O Evangelho prossegue afirmando que, após a terceira pergunta, Pedro entristeceu-se profundamente e, buscando no fundo de sua alma a melhor reposta, diz a Jesus: “Senhor, Tu sabes tudo, sabes que eu Te amo”! (Jo 21, 17).  Essa frase já diz tudo em si mesma, pois é mais que uma construção de significados, é uma oração marcada pela profissão de fé e pela certeza de que não se trata de um amor transitório, pequeno e insuficiente. Na verdade, é a própria expressão do amor com que o próprio Deus nos ama! Dessa forma, o Apóstolo Pedro, apesar de todas as suas contradições e limites, recebe a missão de “cuidar das ovelhas”, ou seja, a de pastorear os irmãos na fé, ressignificando a sua própria missão, tornando-se a coluna da Igreja nascente e doravante “pescador de homens” ( Lc 5, 10-11).

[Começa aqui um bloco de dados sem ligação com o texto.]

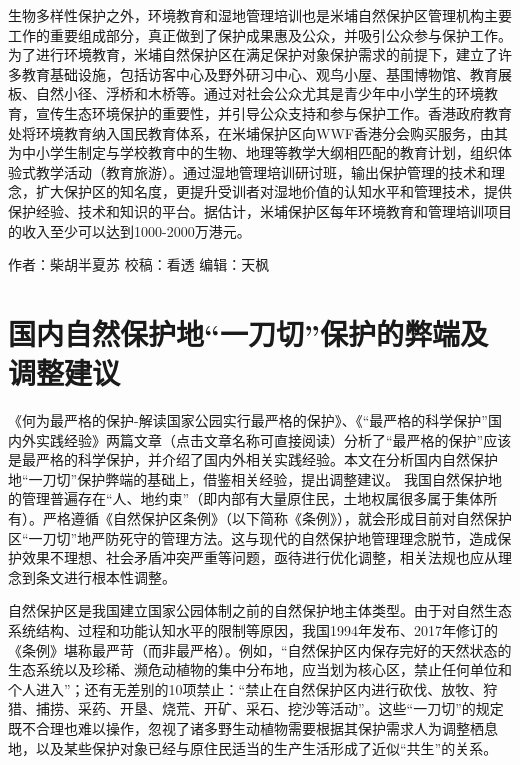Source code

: \documentclass[
]{book}
\begin{document}
生物多样性保护之外，环境教育和湿地管理培训也是米埔自然保护区管理机构主要工作的重要组成部分，真正做到了保护成果惠及公众，并吸引公众参与保护工作。为了进行环境教育，米埔自然保护区在满足保护对象保护需求的前提下，建立了许多教育基础设施，包括访客中心及野外研习中心、观鸟小屋、基围博物馆、教育展板、自然小径、浮桥和木桥等。通过对社会公众尤其是青少年中小学生的环境教育，宣传生态环境保护的重要性，并引导公众支持和参与保护工作。香港政府教育处将环境教育纳入国民教育体系，在米埔保护区向WWF香港分会购买服务，由其为中小学生制定与学校教育中的生物、地理等教学大纲相匹配的教育计划，组织体验式教学活动（教育旅游）。通过湿地管理培训研讨班，输出保护管理的技术和理念，扩大保护区的知名度，更提升受训者对湿地价值的认知水平和管理技术，提供保护经验、技术和知识的平台。据估计，米埔保护区每年环境教育和管理培训项目的收入至少可以达到1000-2000万港元。

作者：柴胡半夏苏
校稿：看透
编辑：天枫

\hypertarget{ux56fdux5185ux81eaux7136ux4fddux62a4ux5730ux4e00ux5200ux5207ux4fddux62a4ux7684ux5f0aux7aefux53caux8c03ux6574ux5efaux8bae}{%
\section{国内自然保护地``一刀切''保护的弊端及调整建议}\label{ux56fdux5185ux81eaux7136ux4fddux62a4ux5730ux4e00ux5200ux5207ux4fddux62a4ux7684ux5f0aux7aefux53caux8c03ux6574ux5efaux8bae}}

《何为最严格的保护-解读国家公园实行最严格的保护》、《``最严格的科学保护''国内外实践经验》两篇文章（点击文章名称可直接阅读）分析了``最严格的保护''应该是最严格的科学保护，并介绍了国内外相关实践经验。本文在分析国内自然保护地``一刀切''保护弊端的基础上，借鉴相关经验，提出调整建议。
我国自然保护地的管理普遍存在``人、地约束''（即内部有大量原住民，土地权属很多属于集体所有）。严格遵循《自然保护区条例》（以下简称《条例》），就会形成目前对自然保护区``一刀切''地严防死守的管理方法。这与现代的自然保护地管理理念脱节，造成保护效果不理想、社会矛盾冲突严重等问题，亟待进行优化调整，相关法规也应从理念到条文进行根本性调整。

自然保护区是我国建立国家公园体制之前的自然保护地主体类型。由于对自然生态系统结构、过程和功能认知水平的限制等原因，我国1994年发布、2017年修订的《条例》堪称最严苛（而非最严格）。例如，``自然保护区内保存完好的天然状态的生态系统以及珍稀、濒危动植物的集中分布地，应当划为核心区，禁止任何单位和个人进入''；还有无差别的10项禁止：``禁止在自然保护区内进行砍伐、放牧、狩猎、捕捞、采药、开垦、烧荒、开矿、采石、挖沙等活动''。这些``一刀切''的规定既不合理也难以操作，忽视了诸多野生动植物需要根据其保护需求人为调整栖息地，以及某些保护对象已经与原住民适当的生产生活形成了近似``共生''的关系。
\end{document}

A vida de Pedro deve nos trazer muita esperança pelo simples fato de ela ser o “retrato” do ser humano por quem Deus olha com amor constantemente. Mesmo em meio às nossas contradições, limites e asperezas, Ele insiste em nós e confia-nos algo importante para nós mesmos e para os outros. Tudo depende apenas da nossa abertura e da nossa resposta. Em todos os momentos, a nossa liberdade para deliberar é sempre preservada, haja vista que esse texto bíblico nos mostra que Deus insiste, mas não nos impõe nenhuma ação.  Somos nós que a assumimos à medida que nos tornamos capazes de responder: “Sabes tudo, sabes que eu Te amo”.